チリも少子化の波、出生率が過去最低に

(チリ)

サンティアゴ発

2019年12月02日

チリ統計局(INE)の発表(11月15日)によると、2017年のチリの出生数は前年比5.4%減の21万9,186人だった。世界銀行が公表している合計特殊出生率調査でも、2017年におけるチリの出生率は1.68人と過去最低を記録した(図1参照)。1960年に4.70人だった出生率は、2002年に2.00人を下回った後も毎年、逓減し続けている。国別にみると、最高がニジェールの7.00人、最低が韓国の1.05人で、世界平均は2.43人だった(図2参照)。チリは、中南米諸国の中でセントルシア(1.45人)、バルバドス(1.62人)、キューバ(1.64人)に次いで出生率が低く、米国や日本などに近い水準であることが分かる。

図1 チリの合計特殊出生率の推移
図2 国別合計特殊出生率の推移

チリ産婦人科学会のリカルド・ポメル会長は、11月19日付「ラ・テルセラ」紙で、チリの出生率低下の要因として、子育てにかかる費用が高額なことや、高学歴化により女性の社会進出が進んだことを挙げている。これらの要因に伴い、仕事と家庭の両立が困難となり、出産よりも自身のキャリアを優先する女性が増えたことに起因して、数値の低下がもたらされたと分析している。同分析を裏付けるデータとなるINEが行った2017年の国勢調査結果によれば、チリにおける女性の就労率は1960年の22.4%から48.5%に増加し、高等教育を受けた女性の割合は1992年の10.8%から29.7%まで増加している。

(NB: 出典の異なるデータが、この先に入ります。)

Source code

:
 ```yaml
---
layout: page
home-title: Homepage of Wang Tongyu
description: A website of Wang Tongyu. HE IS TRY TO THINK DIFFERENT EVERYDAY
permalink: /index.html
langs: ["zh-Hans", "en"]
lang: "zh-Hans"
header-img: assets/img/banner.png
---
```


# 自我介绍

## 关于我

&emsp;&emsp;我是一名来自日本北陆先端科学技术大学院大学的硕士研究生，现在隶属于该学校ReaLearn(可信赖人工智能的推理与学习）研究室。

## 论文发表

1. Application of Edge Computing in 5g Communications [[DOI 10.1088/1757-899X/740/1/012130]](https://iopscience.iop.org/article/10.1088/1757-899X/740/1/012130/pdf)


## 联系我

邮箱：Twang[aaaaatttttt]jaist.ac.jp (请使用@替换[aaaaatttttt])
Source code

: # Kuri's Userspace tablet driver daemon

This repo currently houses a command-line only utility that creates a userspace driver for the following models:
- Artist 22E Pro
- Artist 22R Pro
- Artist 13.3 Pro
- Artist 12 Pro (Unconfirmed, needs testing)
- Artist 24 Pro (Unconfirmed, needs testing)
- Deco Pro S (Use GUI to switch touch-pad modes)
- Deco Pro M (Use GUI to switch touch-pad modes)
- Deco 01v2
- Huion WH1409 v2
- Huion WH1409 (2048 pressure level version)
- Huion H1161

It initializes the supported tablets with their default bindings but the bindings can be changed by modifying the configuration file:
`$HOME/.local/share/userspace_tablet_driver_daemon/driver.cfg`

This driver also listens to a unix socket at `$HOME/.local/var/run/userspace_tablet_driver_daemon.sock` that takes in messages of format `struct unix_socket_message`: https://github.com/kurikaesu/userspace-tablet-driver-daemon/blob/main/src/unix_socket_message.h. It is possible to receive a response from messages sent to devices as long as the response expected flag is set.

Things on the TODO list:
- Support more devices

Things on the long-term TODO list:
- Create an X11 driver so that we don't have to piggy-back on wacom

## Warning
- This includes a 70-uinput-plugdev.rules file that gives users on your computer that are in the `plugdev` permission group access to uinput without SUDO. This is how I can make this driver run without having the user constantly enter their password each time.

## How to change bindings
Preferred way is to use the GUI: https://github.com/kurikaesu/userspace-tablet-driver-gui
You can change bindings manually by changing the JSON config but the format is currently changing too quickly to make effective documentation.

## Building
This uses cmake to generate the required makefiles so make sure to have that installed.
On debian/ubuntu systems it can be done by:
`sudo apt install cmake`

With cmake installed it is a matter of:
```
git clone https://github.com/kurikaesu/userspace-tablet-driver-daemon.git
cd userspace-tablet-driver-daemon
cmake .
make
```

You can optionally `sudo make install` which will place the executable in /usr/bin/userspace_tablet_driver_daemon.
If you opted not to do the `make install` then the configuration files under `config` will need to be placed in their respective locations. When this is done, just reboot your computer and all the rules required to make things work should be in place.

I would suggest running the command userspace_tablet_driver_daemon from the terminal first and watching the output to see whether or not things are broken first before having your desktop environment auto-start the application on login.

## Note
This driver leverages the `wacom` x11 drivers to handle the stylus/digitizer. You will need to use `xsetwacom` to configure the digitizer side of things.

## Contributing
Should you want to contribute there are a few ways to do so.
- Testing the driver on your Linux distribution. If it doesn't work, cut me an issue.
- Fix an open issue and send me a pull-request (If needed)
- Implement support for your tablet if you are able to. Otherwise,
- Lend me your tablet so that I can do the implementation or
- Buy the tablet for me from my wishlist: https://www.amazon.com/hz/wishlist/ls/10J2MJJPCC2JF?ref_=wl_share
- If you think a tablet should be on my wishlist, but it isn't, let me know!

チリ政府は、働く女性を後押しするための法整備を進めている。従来の労働法では、女性労働者20人以上を有する企業に対して保育所の設置を義務付けていたが、現在、上院において審議中となっている新法案には、2歳未満の子供を持つ全ての労働者に、子供を保育所に通わせるための補助金を出すことなどが含まれている。